I've never been able to understand how audio data is stored. However, I'd like to know a way to find the pitch of PCM data. Let's say, for example, that I recorded a single key being striked on a piano, in 16-bit mono PCM format at a given sample rate. How could I find the frequency, in hertz, of the audio? Simple code to get the average frequency works for me, but a more detailed explanation of how to better understand the format would be ideal.
Thanks!
PCM audio is not stored as a series of pitches. To figure that up, you need a Fast Fourier Transform, or FFT. See https://stackoverflow.com/search?q=pitch+detection, there are 10s of posts about this already.
Think of a audio waveform. PCM encoding is simply sampling that wave a certain number of times per second, and using a specific number of bits per sample.

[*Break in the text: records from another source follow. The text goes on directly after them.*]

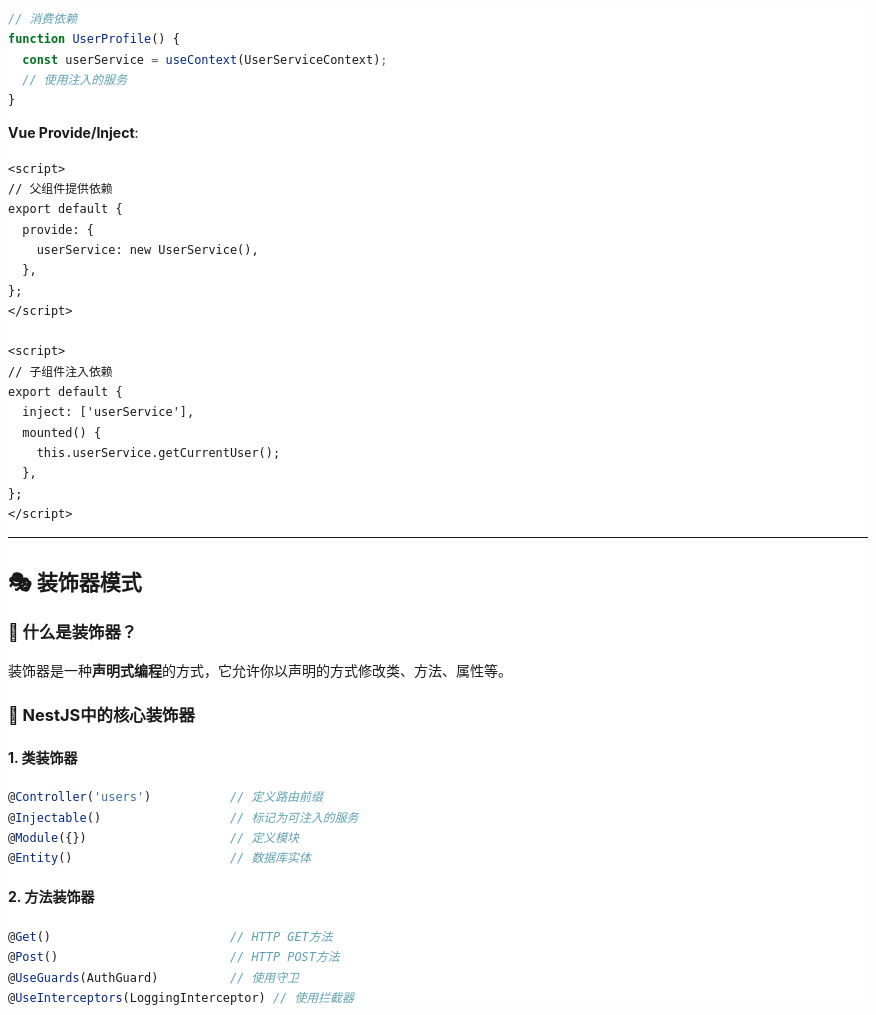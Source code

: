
 ```jsx
// 消费依赖
function UserProfile() {
  const userService = useContext(UserServiceContext);
  // 使用注入的服务
}
```

**Vue Provide/Inject**:

```vue
<script>
// 父组件提供依赖
export default {
  provide: {
    userService: new UserService(),
  },
};
</script>

<script>
// 子组件注入依赖
export default {
  inject: ['userService'],
  mounted() {
    this.userService.getCurrentUser();
  },
};
</script>
```

---

## 🎭 装饰器模式

### 🎨 什么是装饰器？

装饰器是一种**声明式编程**的方式，它允许你以声明的方式修改类、方法、属性等。

### 🔧 NestJS中的核心装饰器

#### 1. **类装饰器**

```typescript
@Controller('users')           // 定义路由前缀
@Injectable()                  // 标记为可注入的服务
@Module({})                    // 定义模块
@Entity()                      // 数据库实体
```

#### 2. **方法装饰器**

```typescript
@Get()                         // HTTP GET方法
@Post()                        // HTTP POST方法
@UseGuards(AuthGuard)          // 使用守卫
@UseInterceptors(LoggingInterceptor) // 使用拦截器
```
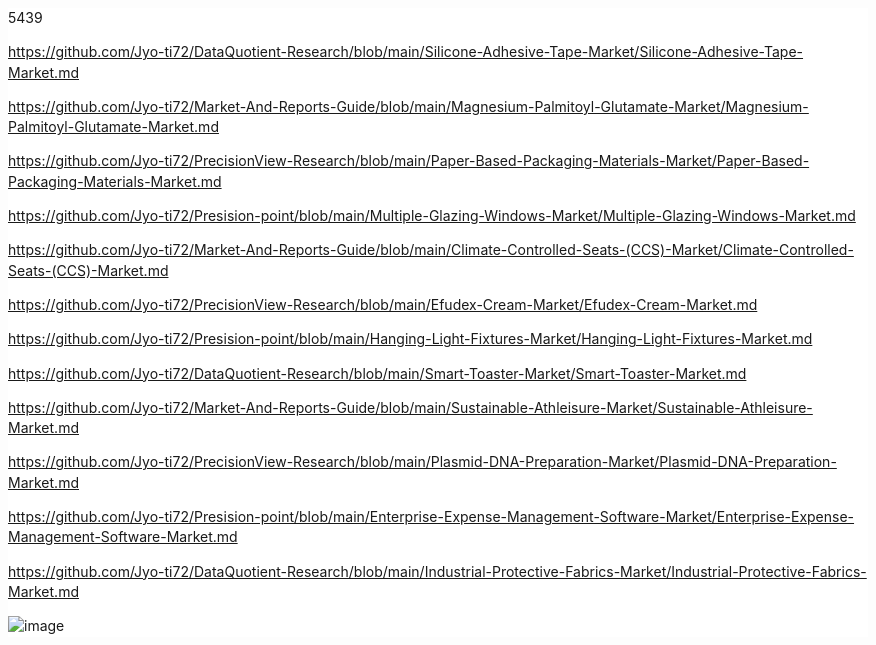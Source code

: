 5439</p><p><a href="https://github.com/Jyo-ti72/DataQuotient-Research/blob/main/Silicone-Adhesive-Tape-Market/Silicone-Adhesive-Tape-Market.md">https://github.com/Jyo-ti72/DataQuotient-Research/blob/main/Silicone-Adhesive-Tape-Market/Silicone-Adhesive-Tape-Market.md</a></p><p><a href="https://github.com/Jyo-ti72/Market-And-Reports-Guide/blob/main/Magnesium-Palmitoyl-Glutamate-Market/Magnesium-Palmitoyl-Glutamate-Market.md">https://github.com/Jyo-ti72/Market-And-Reports-Guide/blob/main/Magnesium-Palmitoyl-Glutamate-Market/Magnesium-Palmitoyl-Glutamate-Market.md</a></p><p><a href="https://github.com/Jyo-ti72/PrecisionView-Research/blob/main/Paper-Based-Packaging-Materials-Market/Paper-Based-Packaging-Materials-Market.md">https://github.com/Jyo-ti72/PrecisionView-Research/blob/main/Paper-Based-Packaging-Materials-Market/Paper-Based-Packaging-Materials-Market.md</a></p><p><a href="https://github.com/Jyo-ti72/Presision-point/blob/main/Multiple-Glazing-Windows-Market/Multiple-Glazing-Windows-Market.md">https://github.com/Jyo-ti72/Presision-point/blob/main/Multiple-Glazing-Windows-Market/Multiple-Glazing-Windows-Market.md</a></p><p><a href="https://github.com/Jyo-ti72/Market-And-Reports-Guide/blob/main/Climate-Controlled-Seats-(CCS)-Market/Climate-Controlled-Seats-(CCS)-Market.md">https://github.com/Jyo-ti72/Market-And-Reports-Guide/blob/main/Climate-Controlled-Seats-(CCS)-Market/Climate-Controlled-Seats-(CCS)-Market.md</a></p><p><a href="https://github.com/Jyo-ti72/PrecisionView-Research/blob/main/Efudex-Cream-Market/Efudex-Cream-Market.md">https://github.com/Jyo-ti72/PrecisionView-Research/blob/main/Efudex-Cream-Market/Efudex-Cream-Market.md</a></p><p><a href="https://github.com/Jyo-ti72/Presision-point/blob/main/Hanging-Light-Fixtures-Market/Hanging-Light-Fixtures-Market.md">https://github.com/Jyo-ti72/Presision-point/blob/main/Hanging-Light-Fixtures-Market/Hanging-Light-Fixtures-Market.md</a></p><p><a href="https://github.com/Jyo-ti72/DataQuotient-Research/blob/main/Smart-Toaster-Market/Smart-Toaster-Market.md">https://github.com/Jyo-ti72/DataQuotient-Research/blob/main/Smart-Toaster-Market/Smart-Toaster-Market.md</a></p><p><a href="https://github.com/Jyo-ti72/Market-And-Reports-Guide/blob/main/Sustainable-Athleisure-Market/Sustainable-Athleisure-Market.md">https://github.com/Jyo-ti72/Market-And-Reports-Guide/blob/main/Sustainable-Athleisure-Market/Sustainable-Athleisure-Market.md</a></p><p><a href="https://github.com/Jyo-ti72/PrecisionView-Research/blob/main/Plasmid-DNA-Preparation-Market/Plasmid-DNA-Preparation-Market.md">https://github.com/Jyo-ti72/PrecisionView-Research/blob/main/Plasmid-DNA-Preparation-Market/Plasmid-DNA-Preparation-Market.md</a></p><p><a href="https://github.com/Jyo-ti72/Presision-point/blob/main/Enterprise-Expense-Management-Software-Market/Enterprise-Expense-Management-Software-Market.md">https://github.com/Jyo-ti72/Presision-point/blob/main/Enterprise-Expense-Management-Software-Market/Enterprise-Expense-Management-Software-Market.md</a></p><p><a href="https://github.com/Jyo-ti72/DataQuotient-Research/blob/main/Industrial-Protective-Fabrics-Market/Industrial-Protective-Fabrics-Market.md">https://github.com/Jyo-ti72/DataQuotient-Research/blob/main/Industrial-Protective-Fabrics-Market/Industrial-Protective-Fabrics-Market.md</a></p>
![image](https://github.com/user-attachments/assets/afa1859e-1877-4b17-a633-f80d95e3f23a)
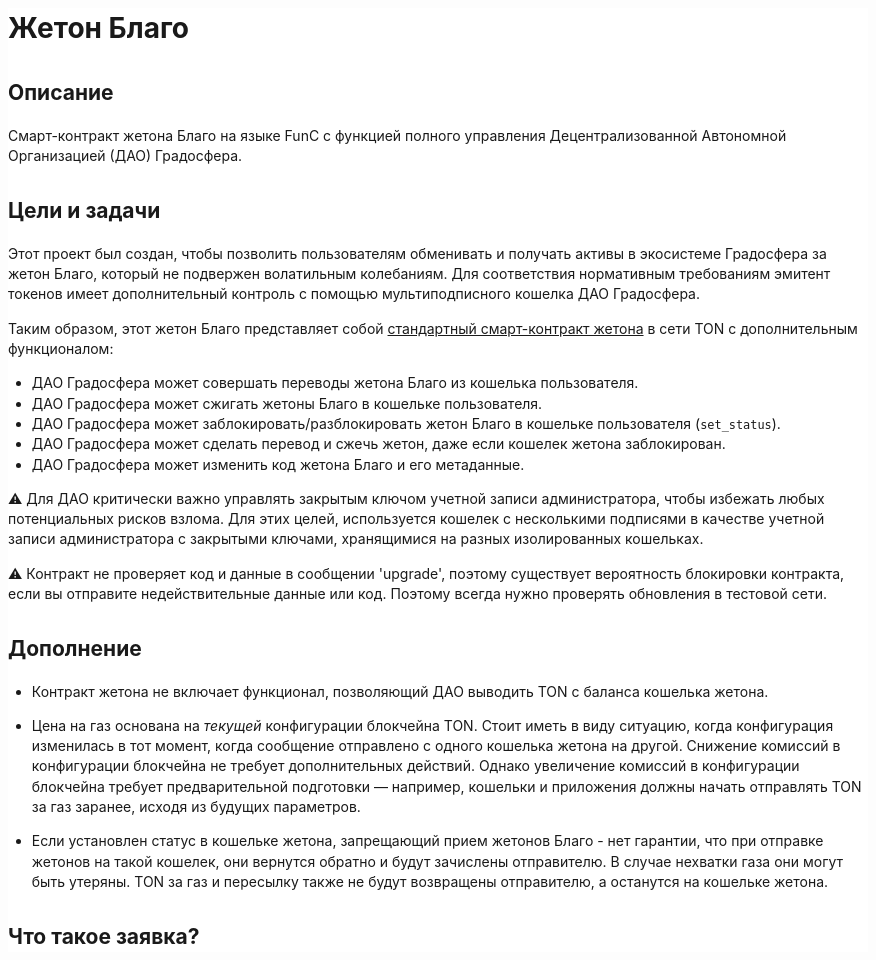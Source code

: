 # Жетон Благо

## Описание

Смарт-контракт жетона Благо на языке FunC с функцией полного управления Децентрализованной Автономной Организацией (ДАО) Градосфера.

## Цели и задачи

Этот проект был создан, чтобы позволить пользователям обменивать и получать активы в экосистеме Градосфера за жетон Благо, который не подвержен волатильным колебаниям. Для соответствия нормативным требованиям эмитент токенов имеет дополнительный контроль с помощью мультиподписного кошелка ДАО Градосфера.

Таким образом, этот жетон Благо представляет собой [стандартный смарт-контракт жетона](https://github.com/ton-blockchain/token-contract/tree/369ae089255edbd807eb499792a0a838c2e1b272/ft) в сети TON с дополнительным функционалом:

- ДАО Градосфера может совершать переводы жетона Благо из кошелька пользователя.
- ДАО Градосфера может сжигать жетоны Благо в кошельке пользователя.
- ДАО Градосфера может заблокировать/разблокировать жетон Благо в кошельке пользователя (`set_status`).
- ДАО Градосфера может сделать перевод и сжечь жетон, даже если кошелек жетона заблокирован.
- ДАО Градосфера может изменить код жетона Благо и его метаданные.

⚠️ Для ДАО критически важно управлять закрытым ключом учетной записи администратора, чтобы избежать любых потенциальных рисков взлома. Для этих целей, используется кошелек с несколькими подписями в качестве учетной записи администратора с закрытыми ключами, хранящимися на разных изолированных кошельках.

⚠️ Контракт не проверяет код и данные в сообщении 'upgrade', поэтому существует вероятность блокировки контракта, если вы отправите недействительные данные или код. Поэтому всегда нужно проверять обновления в тестовой сети.

## Дополнение

- Контракт жетона не включает функционал, позволяющий ДАО выводить TON с баланса кошелька жетона.

- Цена на газ основана на _текущей_ конфигурации блокчейна TON. Стоит иметь в виду ситуацию, когда конфигурация изменилась в тот момент, когда сообщение отправлено с одного кошелька жетона на другой. Снижение комиссий в конфигурации блокчейна не требует дополнительных действий. Однако увеличение комиссий в конфигурации блокчейна требует предварительной подготовки — например, кошельки и приложения должны начать отправлять TON за газ заранее, исходя из будущих параметров.

- Если установлен статус в кошельке жетона, запрещающий прием жетонов Благо - нет гарантии, что при отправке жетонов на такой кошелек, они вернутся обратно и будут зачислены отправителю. В случае нехватки газа они могут быть утеряны. TON за газ и пересылку также не будут возвращены отправителю, а останутся на кошельке жетона.

## Что такое заявка?
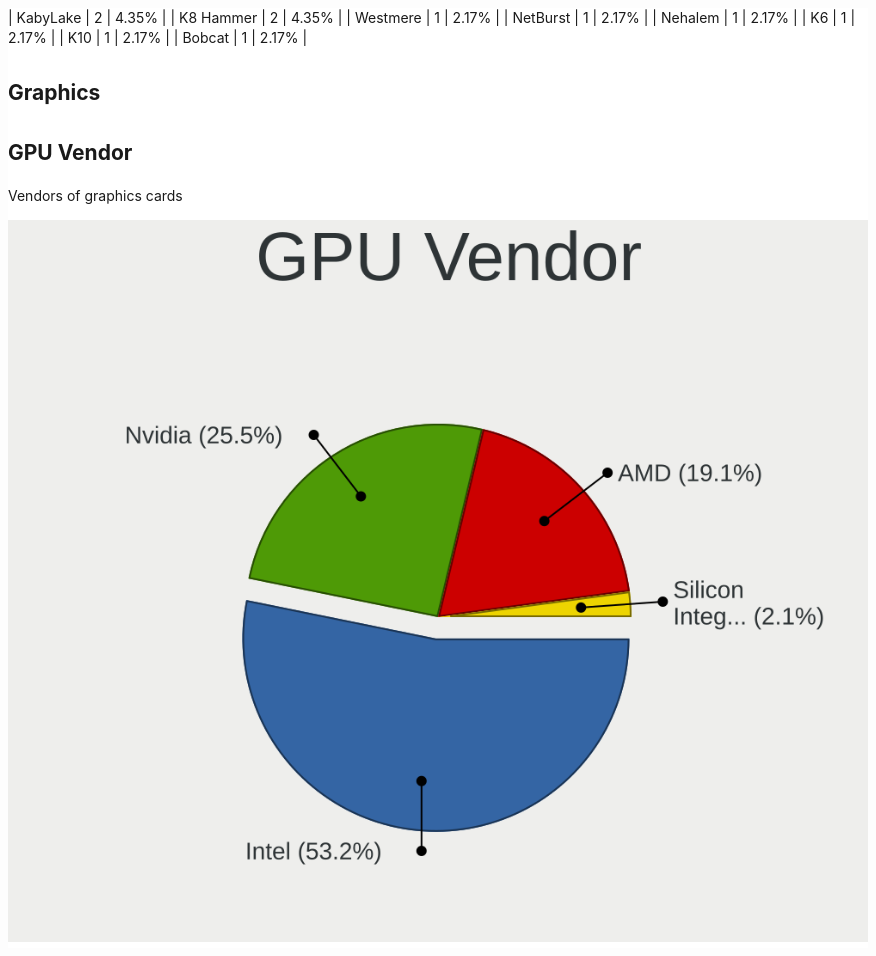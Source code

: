 | KabyLake    | 2        | 4.35%   |
| K8 Hammer   | 2        | 4.35%   |
| Westmere    | 1        | 2.17%   |
| NetBurst    | 1        | 2.17%   |
| Nehalem     | 1        | 2.17%   |
| K6          | 1        | 2.17%   |
| K10         | 1        | 2.17%   |
| Bobcat      | 1        | 2.17%   |

Graphics
--------

GPU Vendor
----------

Vendors of graphics cards

![GPU Vendor](./images/pie_chart/gpu_vendor.svg)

Image from http://en.wikipedia.org/wiki/Pulse-code_modulation
16-bit Mono PCM at 44.1kHz means that 44,100 times per second, a 16-bit value (2 bytes) will be stored that represents the waveform at the specific time the sample was taken. 44.1kHz is fast enough to store frequencies that approach 22kHz (see Nyquist Frequency).
FFT turns those samples from the time domain to the frequency domain. That is, you can find what the levels of all the frequencies are for a particular period of time. The more bands you look at, the more computational intensive it is.